[Saved entries]

● ● ● ● ●

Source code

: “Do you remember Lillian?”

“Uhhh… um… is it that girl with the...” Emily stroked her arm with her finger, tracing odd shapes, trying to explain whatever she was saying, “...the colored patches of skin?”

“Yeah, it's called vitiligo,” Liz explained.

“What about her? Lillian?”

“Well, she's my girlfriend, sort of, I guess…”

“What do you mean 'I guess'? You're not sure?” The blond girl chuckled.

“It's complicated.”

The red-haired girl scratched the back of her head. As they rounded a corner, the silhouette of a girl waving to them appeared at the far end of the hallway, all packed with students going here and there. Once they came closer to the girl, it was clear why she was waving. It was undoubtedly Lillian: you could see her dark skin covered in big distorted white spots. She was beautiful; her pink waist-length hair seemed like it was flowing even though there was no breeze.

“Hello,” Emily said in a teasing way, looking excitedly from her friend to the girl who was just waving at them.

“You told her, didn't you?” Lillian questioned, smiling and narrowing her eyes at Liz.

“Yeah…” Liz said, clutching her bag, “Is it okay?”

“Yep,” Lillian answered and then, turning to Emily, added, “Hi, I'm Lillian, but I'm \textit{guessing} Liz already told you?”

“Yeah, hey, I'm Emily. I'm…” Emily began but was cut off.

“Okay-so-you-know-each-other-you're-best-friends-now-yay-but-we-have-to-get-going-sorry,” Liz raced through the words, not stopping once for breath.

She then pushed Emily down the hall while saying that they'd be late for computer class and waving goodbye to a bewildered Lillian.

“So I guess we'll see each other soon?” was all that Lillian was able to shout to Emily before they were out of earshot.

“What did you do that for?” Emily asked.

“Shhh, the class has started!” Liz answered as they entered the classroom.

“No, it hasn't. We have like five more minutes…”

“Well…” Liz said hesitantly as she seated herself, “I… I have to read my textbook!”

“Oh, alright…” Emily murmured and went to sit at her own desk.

● ● ● ● ●

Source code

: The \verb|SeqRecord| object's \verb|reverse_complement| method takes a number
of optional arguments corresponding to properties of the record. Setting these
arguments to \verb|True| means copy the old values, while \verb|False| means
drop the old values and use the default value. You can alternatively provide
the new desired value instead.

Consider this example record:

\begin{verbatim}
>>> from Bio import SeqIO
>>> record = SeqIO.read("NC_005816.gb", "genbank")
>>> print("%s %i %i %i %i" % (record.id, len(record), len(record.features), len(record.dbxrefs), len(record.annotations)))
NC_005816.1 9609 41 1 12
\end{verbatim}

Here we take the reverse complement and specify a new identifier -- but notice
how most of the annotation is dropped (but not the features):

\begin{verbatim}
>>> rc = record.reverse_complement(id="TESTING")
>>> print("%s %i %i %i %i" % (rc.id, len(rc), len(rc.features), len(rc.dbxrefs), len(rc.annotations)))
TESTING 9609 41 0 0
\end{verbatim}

● ● ● ● ●

What needs to be done: Would you print exactly, and only, the lines of the data above from the line with "once for breath." through the line with "her own desk.", inclusive?

Reply to the task:
“Okay-so-you-know-each-other-you're-best-friends-now-yay-but-we-have-to-get-going-sorry,” Liz raced through the words, not stopping once for breath.

She then pushed Emily down the hall while saying that they'd be late for computer class and waving goodbye to a bewildered Lillian.

“So I guess we'll see each other soon?” was all that Lillian was able to shout to Emily before they were out of earshot.

“What did you do that for?” Emily asked.

“Shhh, the class has started!” Liz answered as they entered the classroom.

“No, it hasn't. We have like five more minutes…”

“Well…” Liz said hesitantly as she seated herself, “I… I have to read my textbook!”

“Oh, alright…” Emily murmured and went to sit at her own desk.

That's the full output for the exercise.